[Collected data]

# # #

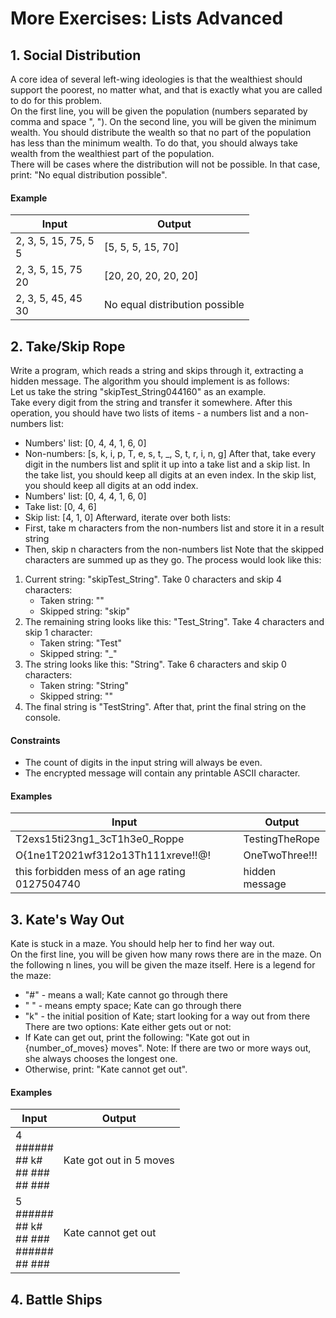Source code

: # More Exercises: Lists Advanced

## 1.	Social Distribution

A core idea of several left-wing ideologies is that the wealthiest should support the poorest, no matter what, and that is exactly what you are called to do for this problem.  
On the first line, you will be given the population (numbers separated by comma and space ", "). On the second line, you will be given the minimum wealth. 
You should distribute the wealth so that no part of the population has less than the minimum wealth. To do that, you should always take wealth from the wealthiest part of the population.   
There will be cases where the distribution will not be possible. In that case, print: "No equal distribution possible".  

#### Example

| Input  | Output |
| ------------- | ------------- |
| 2, 3, 5, 15, 75, 5<br />5  | [5, 5, 5, 15, 70] |
| 2, 3, 5, 15, 75<br />20  | [20, 20, 20, 20, 20] |
| 2, 3, 5, 45, 45<br />30  | No equal distribution possible |

## 2.	Take/Skip Rope

Write a program, which reads a string and skips through it, extracting a hidden message. The algorithm you should implement is as follows:  
Let us take the string "skipTest_String044160" as an example.  
Take every digit from the string and transfer it somewhere. After this operation, you should have two lists of items - a numbers list and a non-numbers list:  
*	Numbers' list: [0, 4, 4, 1, 6, 0]
*	Non-numbers: [s, k, i, p, T, e, s, t, _, S, t, r, i, n, g]
After that, take every digit in the numbers list and split it up into a take list and a skip list. In the take list, you should keep all digits at an even index. In the skip list, you should keep all digits at an odd index.
*	Numbers' list: [0, 4, 4, 1, 6, 0]
*	Take list: [0, 4, 6]
*	Skip list: [4, 1, 0]
Afterward, iterate over both lists:
*	First, take m characters from the non-numbers list and store it in a result string
*	Then, skip n characters from the non-numbers list
Note that the skipped characters are summed up as they go. The process would look like this:  
1.	Current string: "skipTest_String". Take 0 characters and skip 4 characters: 
     *	Taken string: ""
     *	Skipped string: "skip"
2.	The remaining string looks like this: "Test_String". Take 4 characters and skip 1 character:
     *	Taken string: "Test"
     *	Skipped string: "_"
3.	The string looks like this: "String". Take 6 characters and skip 0 characters:
     *	Taken string: "String"
     *	Skipped string: ""
4.	The final string is "TestString".
After that, print the final string on the console.  

#### Constraints

*	The count of digits in the input string will always be even.
*	The encrypted message will contain any printable ASCII character.

#### Examples

| Input  | Output |
| ------------- | ------------- |
| T2exs15ti23ng1_3cT1h3e0_Roppe  | TestingTheRope |
| O{1ne1T2021wf312o13Th111xreve!!@! | OneTwoThree!!! |
| this forbidden mess of an age rating 0127504740  | hidden message |

## 3.	Kate's Way Out

Kate is stuck in a maze. You should help her to find her way out.  
On the first line, you will be given how many rows there are in the maze. On the following n lines, you will be given the maze itself. Here is a legend for the maze:  
*	"#" - means a wall; Kate cannot go through there
*	" " - means empty space; Kate can go through there
*	"k" - the initial position of Kate; start looking for a way out from there
There are two options: Kate either gets out or not:
*	If Kate can get out, print the following: 
"Kate got out in {number_of_moves} moves". 
Note: If there are two or more ways out, she always chooses the longest one.
*	Otherwise, print: "Kate cannot get out".

#### Examples

| Input  | Output |
| ------------- | ------------- |
| 4<br />######<br />##  k#<br />## ###<br />## ###  | Kate got out in 5 moves |
| 5<br />######<br />##  k#<br />## ###<br />######<br />## ### | Kate cannot get out |

## 4.	Battle Ships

# # #

● **What the task requires**: Without the images, output all the entries exactly as they stand.

● **Output for this exercise**:
Source code

: # More Exercises: Lists Advanced

## 1.	Social Distribution

A core idea of several left-wing ideologies is that the wealthiest should support the poorest, no matter what, and that is exactly what you are called to do for this problem.  
On the first line, you will be given the population (numbers separated by comma and space ", "). On the second line, you will be given the minimum wealth. 
You should distribute the wealth so that no part of the population has less than the minimum wealth. To do that, you should always take wealth from the wealthiest part of the population.   
There will be cases where the distribution will not be possible. In that case, print: "No equal distribution possible".  

#### Example

| Input  | Output |
| ------------- | ------------- |
| 2, 3, 5, 15, 75, 5<br />5  | [5, 5, 5, 15, 70] |
| 2, 3, 5, 15, 75<br />20  | [20, 20, 20, 20, 20] |
| 2, 3, 5, 45, 45<br />30  | No equal distribution possible |

## 2.	Take/Skip Rope

Write a program, which reads a string and skips through it, extracting a hidden message. The algorithm you should implement is as follows:  
Let us take the string "skipTest_String044160" as an example.  
Take every digit from the string and transfer it somewhere. After this operation, you should have two lists of items - a numbers list and a non-numbers list:  
*	Numbers' list: [0, 4, 4, 1, 6, 0]
*	Non-numbers: [s, k, i, p, T, e, s, t, _, S, t, r, i, n, g]
After that, take every digit in the numbers list and split it up into a take list and a skip list. In the take list, you should keep all digits at an even index. In the skip list, you should keep all digits at an odd index.
*	Numbers' list: [0, 4, 4, 1, 6, 0]
*	Take list: [0, 4, 6]
*	Skip list: [4, 1, 0]
Afterward, iterate over both lists:
*	First, take m characters from the non-numbers list and store it in a result string
*	Then, skip n characters from the non-numbers list
Note that the skipped characters are summed up as they go. The process would look like this:  
1.	Current string: "skipTest_String". Take 0 characters and skip 4 characters: 
     *	Taken string: ""
     *	Skipped string: "skip"
2.	The remaining string looks like this: "Test_String". Take 4 characters and skip 1 character:
     *	Taken string: "Test"
     *	Skipped string: "_"
3.	The string looks like this: "String". Take 6 characters and skip 0 characters:
     *	Taken string: "String"
     *	Skipped string: ""
4.	The final string is "TestString".
After that, print the final string on the console.  

#### Constraints

*	The count of digits in the input string will always be even.
*	The encrypted message will contain any printable ASCII character.

#### Examples

| Input  | Output |
| ------------- | ------------- |
| T2exs15ti23ng1_3cT1h3e0_Roppe  | TestingTheRope |
| O{1ne1T2021wf312o13Th111xreve!!@! | OneTwoThree!!! |
| this forbidden mess of an age rating 0127504740  | hidden message |

## 3.	Kate's Way Out

Kate is stuck in a maze. You should help her to find her way out.  
On the first line, you will be given how many rows there are in the maze. On the following n lines, you will be given the maze itself. Here is a legend for the maze:  
*	"#" - means a wall; Kate cannot go through there
*	" " - means empty space; Kate can go through there
*	"k" - the initial position of Kate; start looking for a way out from there
There are two options: Kate either gets out or not:
*	If Kate can get out, print the following: 
"Kate got out in {number_of_moves} moves". 
Note: If there are two or more ways out, she always chooses the longest one.
*	Otherwise, print: "Kate cannot get out".

#### Examples

| Input  | Output |
| ------------- | ------------- |
| 4<br />######<br />##  k#<br />## ###<br />## ###  | Kate got out in 5 moves |
| 5<br />######<br />##  k#<br />## ###<br />######<br />## ### | Kate cannot get out |

## 4.	Battle Ships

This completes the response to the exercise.